In the rarefied world of chess, the true story of the Hungarian Polgár sisters has become the stuff of legend. Following the famed Cold War showdown between American Bobby Fischer and the Soviet Union’s Boris Spassky, East Bloc children were actively encouraged to master the game. But Laszlo Polgár, the Budapest son of Auschwitz survivors, took the encouragement an obsessive step further. Believing every child to be a potential genius, Laszlo put his home-schooled young daughters, Zsuzsa, Sofia and Judit, through a rigorous eight- to ten-hour daily marathon of chess training. By night, Laszlo cataloged hundreds of thousands of winning game strategies on cardboard file cards for his daughters to analyze and commit to memory.
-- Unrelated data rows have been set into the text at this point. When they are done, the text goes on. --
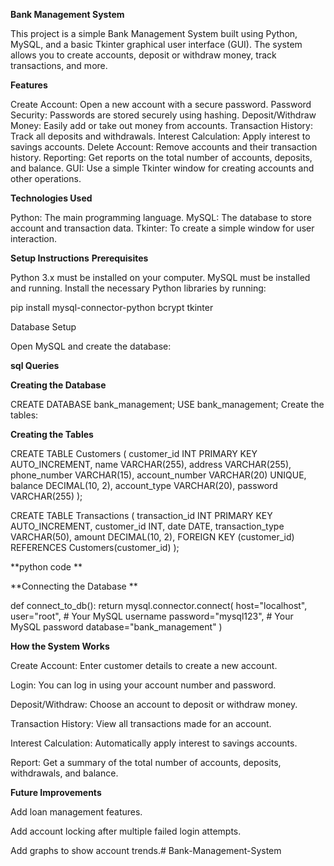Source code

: **Bank Management System**

This project is a simple Bank Management System built using Python, MySQL, and a basic Tkinter graphical user interface (GUI). The system allows you to create accounts, deposit or withdraw money, track transactions, and more.

**Features**

Create Account: Open a new account with a secure password.
Password Security: Passwords are stored securely using hashing.
Deposit/Withdraw Money: Easily add or take out money from accounts.
Transaction History: Track all deposits and withdrawals.
Interest Calculation: Apply interest to savings accounts.
Delete Account: Remove accounts and their transaction history.
Reporting: Get reports on the total number of accounts, deposits, and balance.
GUI: Use a simple Tkinter window for creating accounts and other operations.


**Technologies Used**

Python: The main programming language.
MySQL: The database to store account and transaction data.
Tkinter: To create a simple window for user interaction.

**Setup Instructions**
**Prerequisites**

Python 3.x must be installed on your computer.
MySQL must be installed and running.
Install the necessary Python libraries by running:


pip install mysql-connector-python bcrypt tkinter

Database Setup

Open MySQL and create the database:

**sql Queries**

**Creating the Database**

CREATE DATABASE bank_management;
USE bank_management;
Create the tables:


**Creating the Tables**


CREATE TABLE Customers (
    customer_id INT PRIMARY KEY AUTO_INCREMENT,
    name VARCHAR(255),
    address VARCHAR(255),
    phone_number VARCHAR(15),
    account_number VARCHAR(20) UNIQUE,
    balance DECIMAL(10, 2),
    account_type VARCHAR(20),
    password VARCHAR(255)
);

CREATE TABLE Transactions (
    transaction_id INT PRIMARY KEY AUTO_INCREMENT,
    customer_id INT,
    date DATE,
    transaction_type VARCHAR(50),
    amount DECIMAL(10, 2),
    FOREIGN KEY (customer_id) REFERENCES Customers(customer_id)
);



**python code **

**Connecting the Database **

def connect_to_db():
    return mysql.connector.connect(
        host="localhost",
        user="root",  # Your MySQL username
        password="mysql123",  # Your MySQL password
        database="bank_management"
    )




**How the System Works**


Create Account: Enter customer details to create a new account.

Login: You can log in using your account number and password.

Deposit/Withdraw: Choose an account to deposit or withdraw money.

Transaction History: View all transactions made for an account.

Interest Calculation: Automatically apply interest to savings accounts.

Report: Get a summary of the total number of accounts, deposits, withdrawals, and balance.



**Future Improvements**

Add loan management features.

Add account locking after multiple failed login attempts.

Add graphs to show account trends.# Bank-Management-System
Yet as the Polgár sisters began to astound the male-dominated chess scene with victory after victory, the Communist regime tried to clamp down on their rising fame. While the preteen girls were becoming the world’s top female players, Hungarian authorities confiscated the girls’ passports and considered placing Laszlo in a psychiatric hospital. First-time Israeli documentarian Yossi Aviram chronicles the Polgárs’ unbelievable journey from preschool champs in the smoky gaming clubs of Budapest to Judit’s defining match against her idol, Garry Kasparov, the master who once claimed that women chess players should instead focus their energies on raising children.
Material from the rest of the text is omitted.